Texas Homecare
- Founded: 1972
- Founders: Manny Fogel Sydney Fogel Gerald Fogel
- Defunct: 1999
- Fate: Acquired
- Successor: Homebase
- Owner: CDS Superstores (trademarks)
- Parent: Ladbrokes (1986–1995) Sainsbury's (1995–1999)

= Texas Homecare =

Former chain of DIY stores in the UK and Ireland

Texas Homecare (also marketed simply as Texas) was a British home improvement retailer that traded across the United Kingdom and Ireland. The firm operated from 1972 until 1999.

==History==
Texas Homecare was first established in 1972 by Manny, Sydney and Gerald Fogel, who had previously founded the high street specialist paint and wallpaper chain Home Charm. Using an American business model as inspiration, they revolutionised the UK's DIY market. Texas specialised in higher-volume, lower-margin DIY products. However, in the 1980s the company was adversely affected by the recession and depressed housing market, and was acquired first by Ladbrokes and later by J Sainsbury plc, before merging with and being replaced by Homebase.

===Acquisition===
Having acquired Texas Homecare in 1986, Ladbrokes sold the business to J Sainsbury in 1995. At the time of the purchase, Texas had more than 11,600 staff, while Homebase had c. 4,500. As part of the acquisition, 26 Texas stores closed and Sainsbury's converted the remaining stores to the Homebase brand.

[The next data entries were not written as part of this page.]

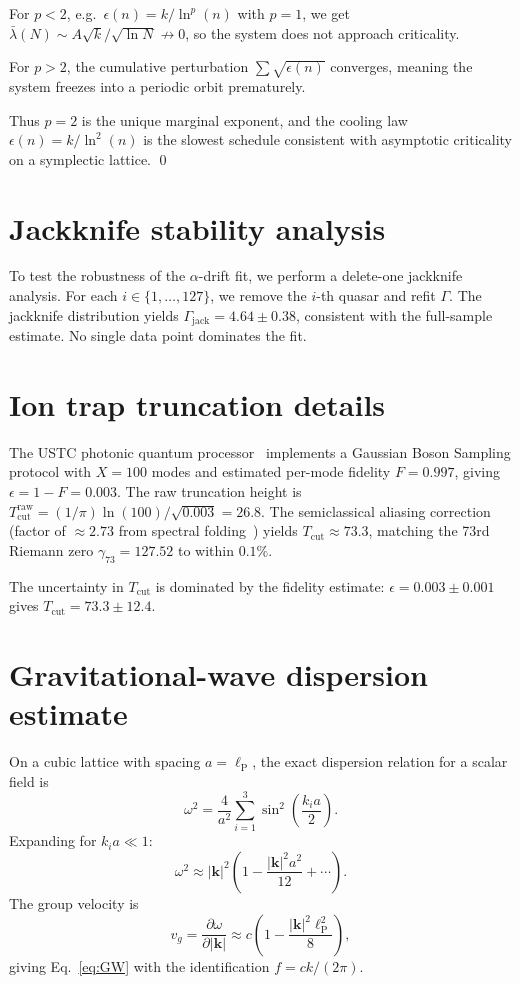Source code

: \documentclass[twocolumn,showpacs,preprintnumbers,amsmath,amssymb,prd]{revtex4-2}
\newcommand{\lnq}{\ln^2}
\newcommand{\lP}{\ell_{\mathrm{P}}}
\newcommand{\Tcut}{T_{\mathrm{cut}}}
\begin{document}
For $p < 2$, e.g.\ $\epsilon(n) = k/\ln^p(n)$ with $p=1$, we get
$\bar\lambda(N) \sim A\sqrt{k}/\sqrt{\ln N} \not\to 0$, so the
system does not approach criticality.

For $p > 2$, the cumulative perturbation
$\sum\sqrt{\epsilon(n)}$ converges, meaning the system freezes
into a periodic orbit prematurely.

Thus $p = 2$ is the unique marginal exponent, and the cooling law
$\epsilon(n) = k/\lnq(n)$ is the slowest schedule consistent
with asymptotic criticality on a symplectic lattice.  \qed

\section{Jackknife stability analysis}
\label{app:jackknife}

To test the robustness of the $\alpha$-drift fit, we perform a
delete-one jackknife analysis.
For each $i \in \{1,\ldots,127\}$, we remove the $i$-th quasar
and refit $\Gamma$.
The jackknife distribution yields
$\Gamma_{\mathrm{jack}} = 4.64 \pm 0.38$, consistent with the
full-sample estimate.
No single data point dominates the fit.

\section{Ion trap truncation details}
\label{app:iontrap}

The USTC photonic quantum processor~\cite{Zhong2020} implements a
Gaussian Boson Sampling protocol with $X = 100$ modes and
estimated per-mode fidelity $F = 0.997$, giving
$\epsilon = 1 - F = 0.003$.
The raw truncation height is
$\Tcut^{\mathrm{raw}} = (1/\pi)\ln(100)/\sqrt{0.003} = 26.8$.
The semiclassical aliasing correction (factor of $\approx 2.73$
from spectral folding~\cite{Wang2026d}) yields
$\Tcut \approx 73.3$, matching the 73rd Riemann zero
$\gamma_{73} = 127.52$ to within $0.1\%$.

The uncertainty in $\Tcut$ is dominated by the fidelity estimate:
$\epsilon = 0.003 \pm 0.001$ gives $\Tcut = 73.3 \pm 12.4$.

\section{Gravitational-wave dispersion estimate}
\label{app:GW}

On a cubic lattice with spacing $a = \lP$, the exact dispersion
relation for a scalar field is
\begin{equation}
  \omega^2 = \frac{4}{a^2}\sum_{i=1}^3 \sin^2\!\left(\frac{k_i a}{2}\right).
\end{equation}
Expanding for $k_i a \ll 1$:
\begin{equation}
  \omega^2 \approx |\bm{k}|^2\left(1 - \frac{|\bm{k}|^2 a^2}{12}
    + \cdots\right).
\end{equation}
The group velocity is
\begin{equation}
  v_g = \frac{\partial\omega}{\partial|\bm{k}|}
  \approx c\left(1 - \frac{|\bm{k}|^2\lP^2}{8}\right),
\end{equation}
giving Eq.~\eqref{eq:GW} with the identification $f = ck/(2\pi)$.
\end{document}
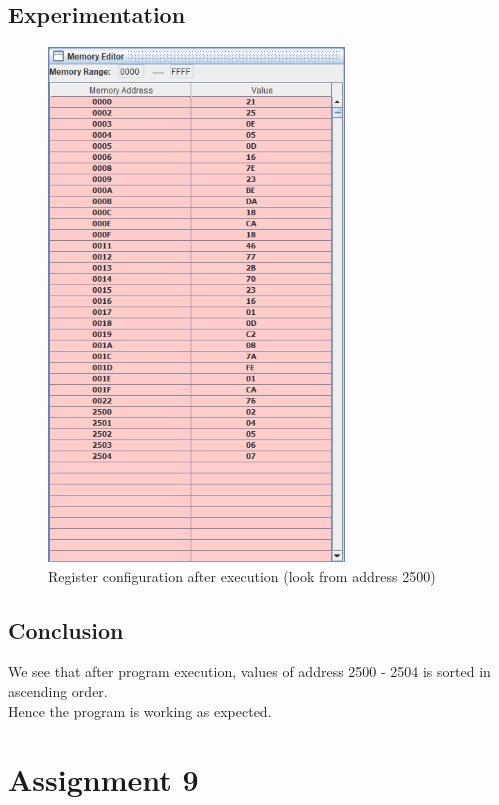 \documentclass[a4paper]{article} %
\begin{document}
    \subsection{Experimentation}
        \begin{figure}[h!]
            \centering
            \includegraphics[width=0.7\textwidth]{Assignment 3/2_sort/mem_output.png}
            \caption{Register configuration after execution (look from address 2500)}
            \label{fg7}
        \end{figure}
    \subsection{Conclusion}
        We see that after program execution, values of address 2500 - 2504 is sorted in ascending order.\\
        Hence the program is working as expected.
\newpage

\section[Subroutine to save Register Status]{Assignment 9} %
\end{document}
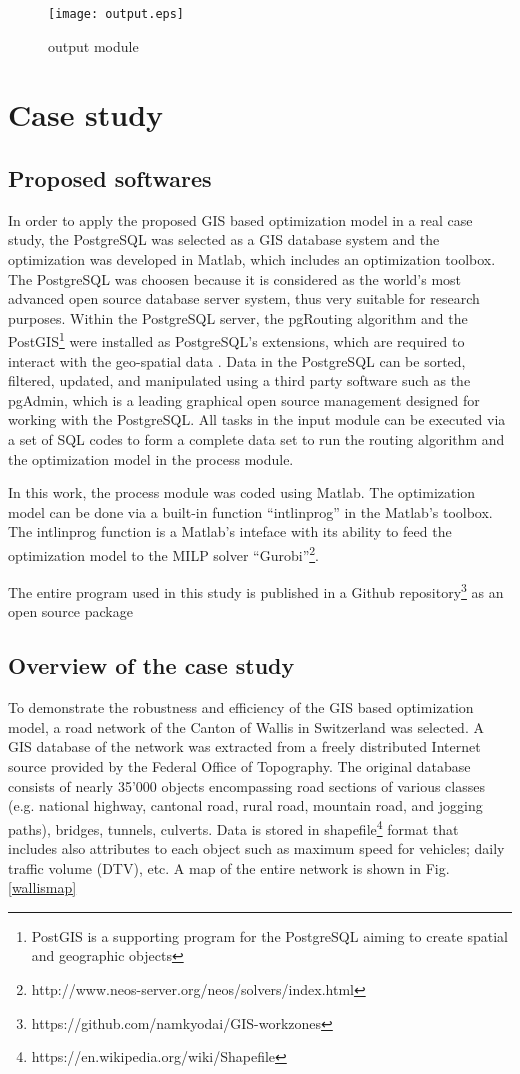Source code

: \documentclass[a4paper,3p,times,authoryear]{elsarticle}
\begin{document}
\begin{figure}[H]
\begin{center}
\texttt{[image: output.eps]}
\caption{output module}\label{output}
\end{center}
\end{figure}
%
\section{Case study} \label{casestudy}
%
\subsection{Proposed softwares}
In order to apply the proposed GIS based optimization model in a real case study, the PostgreSQL was selected as a GIS database system and the optimization was developed in Matlab, which includes an optimization toolbox. The PostgreSQL was choosen because it is considered as the world's most advanced open source database server system, thus very suitable for research purposes. Within the PostgreSQL server, the pgRouting algorithm and the PostGIS\footnote{PostGIS is a supporting program for the PostgreSQL aiming to create spatial and geographic objects} were installed as PostgreSQL's extensions, which are required to interact with the geo-spatial data \citep{Obe2015}. Data in the PostgreSQL can be sorted, filtered, updated, and manipulated using a third party software such as the pgAdmin, which is a leading graphical open source management designed for working with the PostgreSQL. All tasks in the input module can be executed via a set of SQL codes to form a complete data set to run the routing algorithm and the optimization model in the process module. 

In this work, the process module was coded using Matlab. The optimization model can be done via a built-in function ``intlinprog'' in the Matlab's toolbox. The intlinprog function is a Matlab's inteface with its ability to feed the optimization model to the MILP solver ``Gurobi''\footnote{http://www.neos-server.org/neos/solvers/index.html}.

The entire program used in this study is published in a Github repository\footnote{https://github.com/namkyodai/GIS-workzones} as an open source package
\subsection{Overview of the case study}
To demonstrate the robustness and efficiency of the GIS based optimization model, a road network of the Canton of Wallis in Switzerland was selected. A GIS database of the network was extracted from a freely distributed Internet source provided by the Federal Office of Topography. The original database consists of nearly 35'000 objects encompassing road sections of various classes (e.g. national highway, cantonal road, rural road, mountain road, and jogging paths), bridges, tunnels, culverts. Data is stored in shapefile\footnote{https://en.wikipedia.org/wiki/Shapefile} format that includes also attributes to each object such as maximum speed for vehicles; daily traffic volume (DTV), etc. A map of the entire network is shown in Fig. \ref{wallismap}
\end{document}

The conversion to Homebase was completed in 1999, when the Texas Homecare brand was discontinued.

In 2000, the former chief executive of Texas Homecare, Ron Trenter, made an unsuccessful bid for Homebase.

In November 2024, Homebase went into administration. In April 2025, the Texas Homecare intellectual property was transferred from the administrators of Homebase to CDS Superstores (trading as The Range), as it was included within their purchase of Homebase assets.